We also evaluated the current underlying the AHP using whole-cell voltage-clamp techniques. In control neurons, a long-lasting outward current followed depolarization from −50 to +70 mV for 200 ms. In neurons from slices that had been exposed transiently to DHPG a small, shorter lasting current was noted. The difference in the peak current between the control and DHPG exposed slices was significant (control 171.3 ± 13.6 pA, n = 24 vs. DHPG-exposed 17.8 ± 3.5, n = 26; p < 0.001 Student’s t-test). The area of the AHP current was also reduced significantly by prior DHPG exposure (584 vs 15 pA-S median values, p < 0.001, Mann-Whitney U statistic). Both the medium and slow AHP currents were reduced after exposure to DHPG (Figure 2).

Figure 2
Prior exposure to DHPG significantly reduced the peak current that follows a 200 ms voltage step from a holding potential of −50 to +70 mV. An outward current that takes time to peak and slowly decays was present in control neurons but was small ...

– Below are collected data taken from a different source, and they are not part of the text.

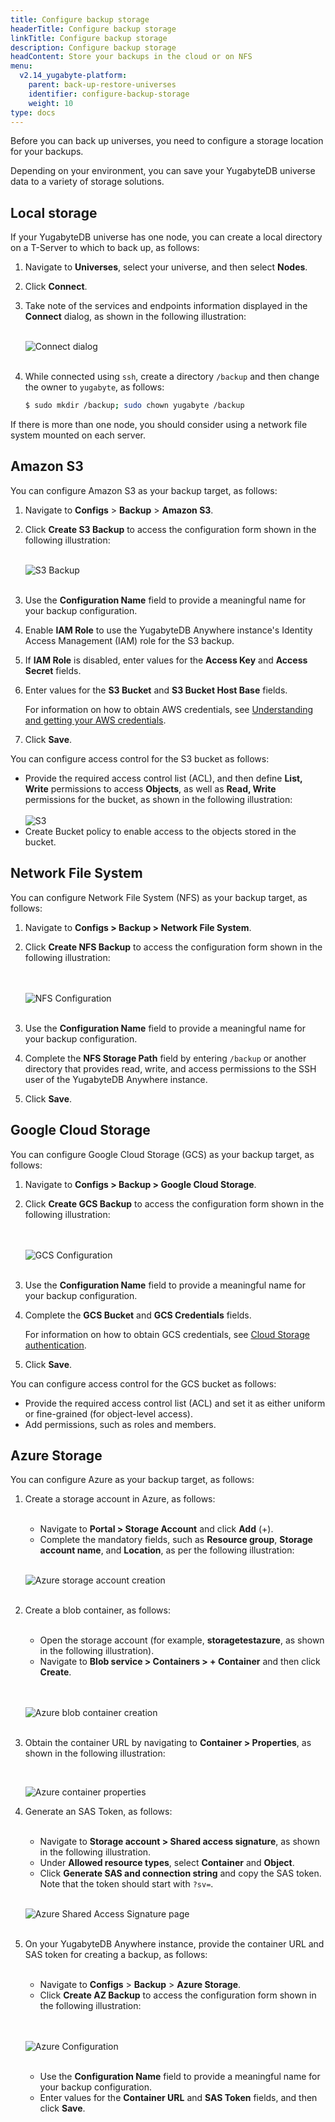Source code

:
 ```yaml
---
title: Configure backup storage
headerTitle: Configure backup storage
linkTitle: Configure backup storage
description: Configure backup storage
headContent: Store your backups in the cloud or on NFS
menu:
  v2.14_yugabyte-platform:
    parent: back-up-restore-universes
    identifier: configure-backup-storage
    weight: 10
type: docs
---
```


Before you can back up universes, you need to configure a storage location for your backups.

Depending on your environment, you can save your YugabyteDB universe data to a variety of storage solutions.

## Local storage

If your YugabyteDB universe has one node, you can create a local directory on a T-Server to which to back up, as follows:

1. Navigate to **Universes**, select your universe, and then select **Nodes**.

2. Click **Connect**.

3. Take note of the services and endpoints information displayed in the **Connect** dialog, as shown in the following illustration:<br><br>

    ![Connect dialog](/images/yp/cloud-provider-local-backup1.png)<br><br>

4. While connected using `ssh`, create a directory `/backup` and then change the owner to `yugabyte`, as follows:

    ```sh
    $ sudo mkdir /backup; sudo chown yugabyte /backup
    ```

If there is more than one node, you should consider using a network file system mounted on each server.

## Amazon S3

You can configure Amazon S3 as your backup target, as follows:

1. Navigate to **Configs** > **Backup** > **Amazon S3**.

2. Click **Create S3 Backup** to access the configuration form shown in the following illustration:<br><br>

   ![S3 Backup](/images/yp/cloud-provider-configuration-backup-aws.png)<br><br>

3. Use the **Configuration Name** field to provide a meaningful name for your backup configuration.

4. Enable **IAM Role** to use the YugabyteDB Anywhere instance's Identity Access Management (IAM) role for the S3 backup.

5. If **IAM Role** is disabled, enter values for the **Access Key** and **Access Secret** fields.

6. Enter values for the **S3 Bucket** and **S3 Bucket Host Base** fields.

   For information on how to obtain AWS credentials, see [Understanding and getting your AWS credentials](https://docs.aws.amazon.com/general/latest/gr/aws-sec-cred-types.html).

7. Click **Save**.

You can configure access control for the S3 bucket as follows:

- Provide the required access control list (ACL), and then define **List, Write** permissions to access **Objects**, as well as **Read, Write** permissions for the bucket, as shown in the following illustration: <br><br>
  ![S3](/images/yp/backup-aws-access-control.png)
- Create Bucket policy to enable access to the objects stored in the bucket.

## Network File System

You can configure Network File System (NFS) as your backup target, as follows:

1. Navigate to **Configs > Backup > Network File System**.

2. Click **Create NFS Backup** to access the configuration form shown in the following illustration:<br><br><br>

   ![NFS Configuration](/images/yp/cloud-provider-configuration-backup-nfs.png)<br><br>

3. Use the **Configuration Name** field to provide a meaningful name for your backup configuration.

4. Complete the **NFS Storage Path** field by entering `/backup` or another directory that provides read, write, and access permissions to the SSH user of the YugabyteDB Anywhere instance.

5. Click **Save**.

## Google Cloud Storage

You can configure Google Cloud Storage (GCS) as your backup target, as follows:

1. Navigate to **Configs > Backup > Google Cloud Storage**.

2. Click **Create GCS Backup** to access the configuration form shown in the following illustration:<br><br><br>

   ![GCS Configuration](/images/yp/cloud-provider-configuration-backup-gcs.png)<br><br>

3. Use the **Configuration Name** field to provide a meaningful name for your backup configuration.

4. Complete the **GCS Bucket** and **GCS Credentials** fields.

   For information on how to obtain GCS credentials, see [Cloud Storage authentication](https://cloud.google.com/storage/docs/authentication).

5. Click **Save**.

You can configure access control for the GCS bucket as follows:

- Provide the required access control list (ACL) and set it as either uniform or fine-grained (for object-level access).
- Add permissions, such as roles and members.

## Azure Storage

You can configure Azure as your backup target, as follows:

1. Create a storage account in Azure, as follows:

    <br/>

    * Navigate to **Portal > Storage Account** and click **Add** (+).
    * Complete the mandatory fields, such as **Resource group**, **Storage account name**, and **Location**, as per the following illustration:

    <br/>

    ![Azure storage account creation](/images/yp/cloud-provider-configuration-backup-azure-account.png)<br><br>

1. Create a blob container, as follows:

    <br/>

    * Open the storage account (for example, **storagetestazure**, as shown in the following illustration).
    * Navigate to **Blob service > Containers > + Container** and then click **Create**.<br><br>

    <br/>

    ![Azure blob container creation](/images/yp/cloud-provider-configuration-backup-azure-blob-container.png)<br><br>

1. Obtain the container URL by navigating to **Container > Properties**, as shown in the following illustration:<br>

    <br/>

    ![Azure container properties](/images/yp/cloud-provider-configuration-backup-azure-container-properties.png)

1. Generate an SAS Token, as follows:

    <br/>

    * Navigate to **Storage account > Shared access signature**, as shown in the following illustration.
    * Under **Allowed resource types**, select **Container** and **Object**.
    * Click **Generate SAS and connection string** and copy the SAS token. Note that the token should start with `?sv=`.

    <br/>

    ![Azure Shared Access Signature page](/images/yp/cloud-provider-configuration-backup-azure-generate-token.png)<br><br>

1. On your YugabyteDB Anywhere instance, provide the container URL and SAS token for creating a backup, as follows:

    <br/>

    * Navigate to **Configs** > **Backup** > **Azure Storage**.
    * Click **Create AZ Backup** to access the configuration form shown in the following illustration:<br><br><br>

    ![Azure Configuration](/images/yp/cloud-provider-configuration-backup-azure.png)<br><br>

    * Use the **Configuration Name** field to provide a meaningful name for your backup configuration.
    * Enter values for the **Container URL** and **SAS Token** fields, and then click **Save**.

Loss of ictal pattern with 1-EBIO and DCEBIO

Because of the pronounced loss of the AHP following depolarization in neurons exposed to DHPG, we tested whether the benzimidazolinones compounds, 1-EBIO and DCEBIO, which enhance the medium AHP (Pedarzani et al., 2005) altered the pattern of epileptiform activity induced by DHPG exposure.

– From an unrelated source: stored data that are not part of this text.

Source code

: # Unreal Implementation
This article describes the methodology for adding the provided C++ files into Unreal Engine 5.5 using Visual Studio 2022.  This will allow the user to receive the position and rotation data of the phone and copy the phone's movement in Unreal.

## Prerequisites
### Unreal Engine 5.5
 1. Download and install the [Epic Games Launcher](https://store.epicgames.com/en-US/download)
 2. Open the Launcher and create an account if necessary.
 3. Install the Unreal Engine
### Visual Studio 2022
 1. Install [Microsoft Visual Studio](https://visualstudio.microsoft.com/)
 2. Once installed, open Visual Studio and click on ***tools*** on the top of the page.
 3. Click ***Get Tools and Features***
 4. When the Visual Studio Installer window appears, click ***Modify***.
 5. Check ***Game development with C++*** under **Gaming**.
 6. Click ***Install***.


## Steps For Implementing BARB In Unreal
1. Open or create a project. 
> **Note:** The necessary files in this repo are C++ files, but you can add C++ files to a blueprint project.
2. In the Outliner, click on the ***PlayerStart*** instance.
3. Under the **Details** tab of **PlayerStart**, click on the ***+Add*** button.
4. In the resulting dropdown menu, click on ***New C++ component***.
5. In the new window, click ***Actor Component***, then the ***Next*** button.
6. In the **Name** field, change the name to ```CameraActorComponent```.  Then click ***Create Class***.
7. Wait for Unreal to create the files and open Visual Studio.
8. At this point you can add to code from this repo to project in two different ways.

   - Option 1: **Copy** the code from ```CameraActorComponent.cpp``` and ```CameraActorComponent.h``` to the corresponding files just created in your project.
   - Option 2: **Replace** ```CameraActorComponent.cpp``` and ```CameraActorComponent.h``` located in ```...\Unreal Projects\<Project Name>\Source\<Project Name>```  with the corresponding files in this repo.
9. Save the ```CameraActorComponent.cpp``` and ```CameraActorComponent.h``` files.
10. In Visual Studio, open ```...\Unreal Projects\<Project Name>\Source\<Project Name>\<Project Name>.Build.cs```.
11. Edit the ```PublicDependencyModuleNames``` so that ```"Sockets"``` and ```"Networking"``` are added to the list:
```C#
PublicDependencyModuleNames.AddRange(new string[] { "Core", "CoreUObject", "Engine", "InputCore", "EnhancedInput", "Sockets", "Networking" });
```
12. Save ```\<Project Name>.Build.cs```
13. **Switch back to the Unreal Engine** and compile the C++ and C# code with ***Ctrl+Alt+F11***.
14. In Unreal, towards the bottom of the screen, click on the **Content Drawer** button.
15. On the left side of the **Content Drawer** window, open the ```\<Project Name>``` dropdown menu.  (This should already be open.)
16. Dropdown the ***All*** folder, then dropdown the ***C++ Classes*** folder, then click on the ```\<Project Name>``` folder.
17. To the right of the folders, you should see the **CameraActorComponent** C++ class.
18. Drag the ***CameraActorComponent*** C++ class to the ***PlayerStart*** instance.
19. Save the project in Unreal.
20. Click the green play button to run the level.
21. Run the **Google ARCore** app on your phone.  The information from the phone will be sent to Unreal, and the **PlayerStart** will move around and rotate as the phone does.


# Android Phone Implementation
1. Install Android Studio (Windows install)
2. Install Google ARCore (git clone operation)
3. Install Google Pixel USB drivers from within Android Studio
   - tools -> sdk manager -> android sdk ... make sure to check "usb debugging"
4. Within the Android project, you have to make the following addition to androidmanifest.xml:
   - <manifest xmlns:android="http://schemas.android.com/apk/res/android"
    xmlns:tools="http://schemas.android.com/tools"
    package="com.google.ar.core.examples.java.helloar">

1-EBIO (1 mM) was applied to 16 ictal slices and converted the pattern to interictal in 7 slices and stopped spontaneously occurring activity in another 7 slices. Three slices had ictal patterns return after addition of isoproterenol (10 μM), a β adrenergic agonist that reduces both the medium and slow AHP. Adding apamin (50nM), a potent medium AHP inhibitor, restored ictal patterns in another 4 slices (Figure 3). In control neurons, the peak current associated with the AHP was reduced by nearly 50% by apamin and isoproterenol (132.6 ± 25.8 in control to 70.6 ± 22.3 pA, n = 5, p < 0.005) and the area of the AHP current was reduced by nearly 70% (552 ± 133 in control to 170 ± 39 pA-S following isoproterenol and apamin, n =5, p < 0.02, data not shown).

Figure 3
The benzimidazolinones which enhance the AHP suppressed ictal patterns of activity. A: 1-EBIO (1 mM) stopped ictal epileptiform activity induced by prior DHPG exposure. Extracellular recordings in control aCSF show recurrent prolonged ictal activity that ...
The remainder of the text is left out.